▶ **EXERCISE DIRECTIONS**: Each entry has to be reproduced in full, exactly as given.

▶ **DATA EXTRACTS**:

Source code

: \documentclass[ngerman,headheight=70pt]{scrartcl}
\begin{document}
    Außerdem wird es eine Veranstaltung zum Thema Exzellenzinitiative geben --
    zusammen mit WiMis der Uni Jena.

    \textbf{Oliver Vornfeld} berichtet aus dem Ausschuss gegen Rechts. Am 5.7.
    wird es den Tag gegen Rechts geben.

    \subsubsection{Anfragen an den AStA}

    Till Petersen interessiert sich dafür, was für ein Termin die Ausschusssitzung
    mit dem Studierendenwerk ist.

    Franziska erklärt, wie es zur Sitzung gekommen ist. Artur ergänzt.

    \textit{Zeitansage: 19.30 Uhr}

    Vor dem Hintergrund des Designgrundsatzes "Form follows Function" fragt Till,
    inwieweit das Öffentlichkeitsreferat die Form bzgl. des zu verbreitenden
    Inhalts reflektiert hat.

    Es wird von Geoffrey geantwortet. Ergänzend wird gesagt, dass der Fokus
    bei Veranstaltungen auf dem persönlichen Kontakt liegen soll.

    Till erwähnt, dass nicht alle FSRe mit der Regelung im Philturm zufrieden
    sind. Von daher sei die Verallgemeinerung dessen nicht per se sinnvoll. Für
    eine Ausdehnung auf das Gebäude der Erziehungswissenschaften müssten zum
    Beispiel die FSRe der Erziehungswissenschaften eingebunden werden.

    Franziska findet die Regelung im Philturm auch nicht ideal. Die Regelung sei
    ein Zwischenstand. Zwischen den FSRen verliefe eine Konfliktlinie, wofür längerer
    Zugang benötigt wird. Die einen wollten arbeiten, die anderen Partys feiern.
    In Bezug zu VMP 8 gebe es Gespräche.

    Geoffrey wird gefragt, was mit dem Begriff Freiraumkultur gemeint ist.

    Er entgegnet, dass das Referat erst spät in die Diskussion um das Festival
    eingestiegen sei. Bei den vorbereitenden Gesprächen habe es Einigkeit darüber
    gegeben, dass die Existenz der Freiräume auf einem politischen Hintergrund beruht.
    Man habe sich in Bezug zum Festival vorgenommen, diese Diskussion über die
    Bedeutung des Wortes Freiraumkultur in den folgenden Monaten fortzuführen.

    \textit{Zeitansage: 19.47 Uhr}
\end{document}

▶ **EXERCISE OUTPUT**:
Source code

: \documentclass[ngerman,headheight=70pt]{scrartcl}
\begin{document}
    Außerdem wird es eine Veranstaltung zum Thema Exzellenzinitiative geben --
    zusammen mit WiMis der Uni Jena.

    \textbf{Oliver Vornfeld} berichtet aus dem Ausschuss gegen Rechts. Am 5.7.
    wird es den Tag gegen Rechts geben.

    \subsubsection{Anfragen an den AStA}

    Till Petersen interessiert sich dafür, was für ein Termin die Ausschusssitzung
    mit dem Studierendenwerk ist.

    Franziska erklärt, wie es zur Sitzung gekommen ist. Artur ergänzt.

    \textit{Zeitansage: 19.30 Uhr}

    Vor dem Hintergrund des Designgrundsatzes "Form follows Function" fragt Till,
    inwieweit das Öffentlichkeitsreferat die Form bzgl. des zu verbreitenden
    Inhalts reflektiert hat.

    Es wird von Geoffrey geantwortet. Ergänzend wird gesagt, dass der Fokus
    bei Veranstaltungen auf dem persönlichen Kontakt liegen soll.

    Till erwähnt, dass nicht alle FSRe mit der Regelung im Philturm zufrieden
    sind. Von daher sei die Verallgemeinerung dessen nicht per se sinnvoll. Für
    eine Ausdehnung auf das Gebäude der Erziehungswissenschaften müssten zum
    Beispiel die FSRe der Erziehungswissenschaften eingebunden werden.

    Franziska findet die Regelung im Philturm auch nicht ideal. Die Regelung sei
    ein Zwischenstand. Zwischen den FSRen verliefe eine Konfliktlinie, wofür längerer
    Zugang benötigt wird. Die einen wollten arbeiten, die anderen Partys feiern.
    In Bezug zu VMP 8 gebe es Gespräche.

    Geoffrey wird gefragt, was mit dem Begriff Freiraumkultur gemeint ist.

    Er entgegnet, dass das Referat erst spät in die Diskussion um das Festival
    eingestiegen sei. Bei den vorbereitenden Gesprächen habe es Einigkeit darüber
    gegeben, dass die Existenz der Freiräume auf einem politischen Hintergrund beruht.
    Man habe sich in Bezug zum Festival vorgenommen, diese Diskussion über die
    Bedeutung des Wortes Freiraumkultur in den folgenden Monaten fortzuführen.

    \textit{Zeitansage: 19.47 Uhr}
\end{document}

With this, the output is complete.